This report was a false one.
I was fooled into thinking it was likely a report of a real injury
by the specificity of the report, that Wilson
"suffered severe facial injuries, including an orbital (eye socket) fracture".
That's pretty specific, but events later proved it wrong.
Why would somebody make up such a story?
But anyhow, they did.
The New York Times refused to report something that they viewed as not credible,
and they were right.
I apologize for the inflammatory title to this post.
They were right to question the validity of the report,
and I was wrong in believing it credible.]

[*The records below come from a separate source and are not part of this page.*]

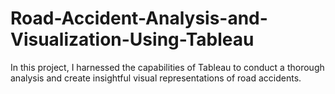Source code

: # Road-Accident-Analysis-and-Visualization-Using-Tableau
In this project, I harnessed the capabilities of Tableau to conduct a thorough analysis and create insightful visual representations of road accidents.
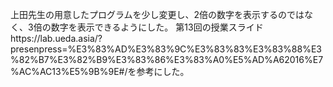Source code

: 上田先生の用意したプログラムを少し変更し、2倍の数字を表示するのではなく、3倍の数字を表示できるようにした。
第13回の授業スライドhttps://lab.ueda.asia/?presenpress=%E3%83%AD%E3%83%9C%E3%83%83%E3%83%88%E3%82%B7%E3%82%B9%E3%83%86%E3%83%A0%E5%AD%A62016%E7%AC%AC13%E5%9B%9E#/を参考にした。

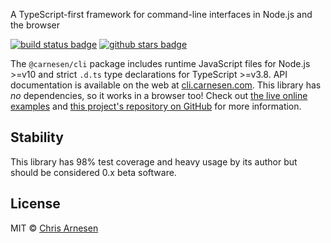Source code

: A TypeScript-first framework for command-line interfaces in Node.js and the browser

[![build status badge](https://github.com/carnesen/cli/workflows/test/badge.svg)](https://github.com/carnesen/cli/actions?query=workflow%3Atest+branch%3Amaster) [![github stars badge](https://img.shields.io/github/stars/carnesen/cli)](https://github.com/carnesen/cli)

The `@carnesen/cli` package includes runtime JavaScript files for Node.js >=v10 and strict `.d.ts` type declarations for TypeScript >=v3.8. API documentation is available on the web at [cli.carnesen.com](https://cli.carnesen.com/). This  library has _no_ dependencies, so it works in a browser too! Check out [the live online examples](https://cli.carnesen.com/examples/index.html) and [this project's repository on GitHub](https://github.com/carnesen/cli) for more information.

## Stability
This library has 98% test coverage and heavy usage by its author but should be considered 0.x beta software.

## License
MIT © [Chris Arnesen](https://www.carnesen.com)
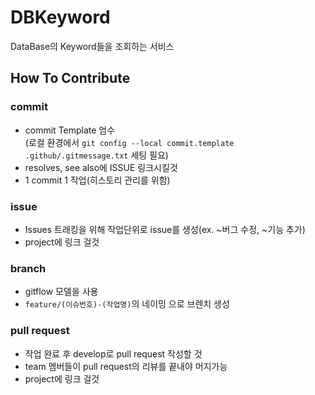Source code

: # DBKeyword
DataBase의 Keyword들을 조회하는 서비스

## How To Contribute
### commit
- commit Template 엄수   
(로컬 환경에서 `git config --local commit.template .github/.gitmessage.txt` 세팅 필요)
- resolves, see also에 ISSUE 링크시킬것
- 1 commit 1 작업(히스토리 관리를 위함)

### issue
- Issues 트래킹을 위해 작업단위로 issue를 생성(ex. ~버그 수정, ~기능 추가)
- project에 링크 걸것

### branch
- gitflow 모델을 사용
- `feature/(이슈번호)-(작업명)`의 네이밍 으로 브렌치 생성

### pull request
- 작업 완료 후 develop로 pull request 작성할 것
- team 멤버들이 pull request의 리뷰를 끝내야 머지가능
- project에 링크 걸것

Is there any doubt that the New York Times is run by
a bunch of PC dirtbags?
If there ever was any doubt on that topic,
first, consider the FoxNews report that appeared on 2014-08-20:
then consider the following:
as of 2014-08-22 at 1400EDT,
a google search on
darren wilson fracture eye socket site:nytimes.com
found NOTHING containing all five search words.

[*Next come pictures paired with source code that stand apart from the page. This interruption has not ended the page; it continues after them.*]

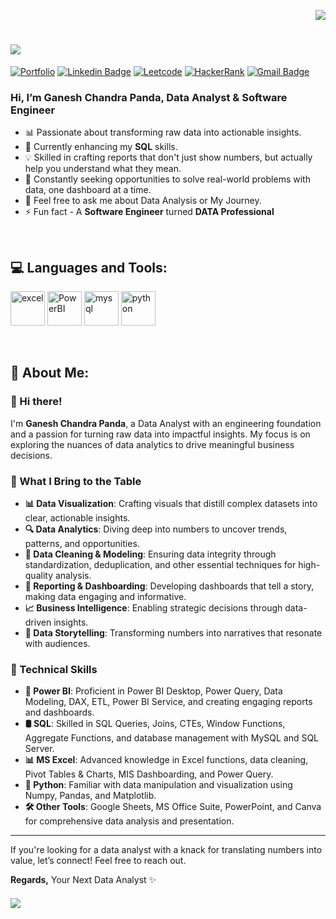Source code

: <!-- GitHub Profile Visitors Counter -->
<p align="right">
    <!-- Profile Visitors Badge -->
    <img src="https://komarev.com/ghpvc/?username=ganesh-chandra-panda&label=Profile+Visitors‎&style=for-the-badge&abbreviated=true&color=blueviolet">
</p>

<!-- Profile Header with Typing Animation -->
<h1>
    <!-- Typing Animation for Profile Greeting -->
    <img src="https://readme-typing-svg.herokuapp.com/?font=Righteous&size=30&width=500&height=60&duration=5000&lines=नमस्ते+(Namaste)+🙏🏽;+I'm+Ganesh+Chandra+Panda+👋🏽;Nice+to+meet+you!+🤝🏽" />
</h1>

<!-- Social Media Buttons (Links Removed as Per Request) -->
[![Portfolio](https://img.shields.io/badge/Portfolio-255E63?style=for-the-badge&logo=About.me&logoColor=white)](#) 
[![Linkedin Badge](https://img.shields.io/badge/LinkedIn-0077B5?style=for-the-badge&logo=linkedin&logoColor=white)](#) 
[![Leetcode](https://img.shields.io/badge/-LeetCode-FFA116?style=for-the-badge&logo=LeetCode&logoColor=black)](#) 
[![HackerRank](https://img.shields.io/badge/-Hackerrank-00883A?style=for-the-badge&logo=HackerRank&logoColor=white)](#) 
[![Gmail Badge](https://img.shields.io/badge/Gmail-D14836?style=for-the-badge&logo=gmail&logoColor=white)](#)

<!-- Right-Aligned Animated Image -->
<!--<img align="right" src="" width="400" height="340">-->

<!-- Brief Introduction Section -->
<h3>
Hi, I’m Ganesh Chandra Panda, Data Analyst & Software Engineer
</h3>

<!-- Key Points About the Profile -->
- 📊 Passionate about transforming raw data into actionable insights.
- 🌱 Currently enhancing my **SQL** skills.
- 💡 Skilled in crafting reports that don't just show numbers, but actually help you understand what they mean.
- 🚀 Constantly seeking opportunities to solve real-world problems with data, one dashboard at a time.
- 💬 Feel free to ask me about Data Analysis or My Journey.
- ⚡ Fun fact - A **Software Engineer** turned **DATA Professional**

<br>

<!-- Tools and Technologies Section -->
## 💻 Languages and Tools:

<p>
    <a>
        <!-- Excel Icon -->
        <img src="https://img.icons8.com/?size=100&id=117561&format=png&color=000000" alt="excel" width="55" height="55"/>
    </a>  
    <a>
        <!-- Power BI Icon -->
        <img src="https://img.icons8.com/?size=100&id=qYfwpsRXEcpc&format=png&color=000000" alt="PowerBI" width="55" height="55"/>
    </a> 
    <a>
        <!-- MySQL Icon -->
        <img src="https://img.icons8.com/?size=100&id=hYoELNwniGhi&format=png&color=000000" alt="mysql" width="55" height="55"/>
    </a>
    <a>
        <!-- Python Icon -->
        <img src="https://img.icons8.com/?size=100&id=13441&format=png&color=000000" alt="python" width="55" height="55"/>
    </a>  
</p>

<br>

<!-- About Me Section -->
## 👦 About Me:
### 👋 Hi there!

I'm **Ganesh Chandra Panda**, a Data Analyst with an engineering foundation and a passion for turning raw data into impactful insights. My focus is on exploring the nuances of data analytics to drive meaningful business decisions.

### 🌟 What I Bring to the Table

- **📊 Data Visualization**: Crafting visuals that distill complex datasets into clear, actionable insights.
- **🔍 Data Analytics**: Diving deep into numbers to uncover trends, patterns, and opportunities.
- **🧼 Data Cleaning & Modeling**: Ensuring data integrity through standardization, deduplication, and other essential techniques for high-quality analysis.
- **📝 Reporting & Dashboarding**: Developing dashboards that tell a story, making data engaging and informative.
- **📈 Business Intelligence**: Enabling strategic decisions through data-driven insights.
- **📖 Data Storytelling**: Transforming numbers into narratives that resonate with audiences.

### 📍 Technical Skills

- **📐 Power BI**: Proficient in Power BI Desktop, Power Query, Data Modeling, DAX, ETL, Power BI Service, and creating engaging reports and dashboards.
- **🛢️ SQL**: Skilled in SQL Queries, Joins, CTEs, Window Functions, Aggregate Functions, and database management with MySQL and SQL Server.
- **📊 MS Excel**: Advanced knowledge in Excel functions, data cleaning, Pivot Tables & Charts, MIS Dashboarding, and Power Query.
- **🐍 Python**: Familiar with data manipulation and visualization using Numpy, Pandas, and Matplotlib.
- **🛠️ Other Tools**: Google Sheets, MS Office Suite, PowerPoint, and Canva for comprehensive data analysis and presentation.

---

<!-- Closing Section -->
If you're looking for a data analyst with a knack for translating numbers into value, let’s connect! Feel free to reach out.

**Regards,**
Your Next Data Analyst ✨

<!-- Typing Animation for Closing -->
<h5>
    <img src="https://readme-typing-svg.herokuapp.com/?font=Righteous&size=25&v=true&height=60&duration=5500&lines=Thanks+For+Stopping+By!+✌🏽;+Have+a+Nice+Day!+✨;" />
</h5>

Well, here it is Sunday, 2014-08-24 at 1700EDT.
Same search still yields NOTHING concerning the report on Wilson's injuries.
On the other hand, the Sunday print edition of the Times
features a large front page story about
the four-hour delay between when Brown was shot and when his body was removed.

And in addition to the google search method of seeing what the Times was reporting,
there is the search engine at the Times website.
dareen wilson
at that website
brings up ten suggestions for possible completions to that search phrase.
As of 2014-08-24 at 1730 EDT,
those ten suggested completions are, in order,
darren wilson
darren wilson eye
darren wilson eye socket
darren wilson injuries
darren wilson beaten
darren wilson and support
darren wilson gofundme
darren wilson orbital socket
ferguson darren wilson
darren wilson eye fracture

I presume that those suggested completions indicate are determined by
the recent history of what other users have been searching for.
They show that visitors to the Times web page are intensely interested in
reports on Wilson's injuries.
But the absolute, positive, total dirtbag editors if the Times won't report on it.
Boy, are they dirtbags.
But well-funded dirtbags.
Shows who has the power in America, if you know what I mean.
When they're not accusing anyone who criticizes them of being motivated by "hatred",
rather than having a good reason to criticize their (mis)management of information.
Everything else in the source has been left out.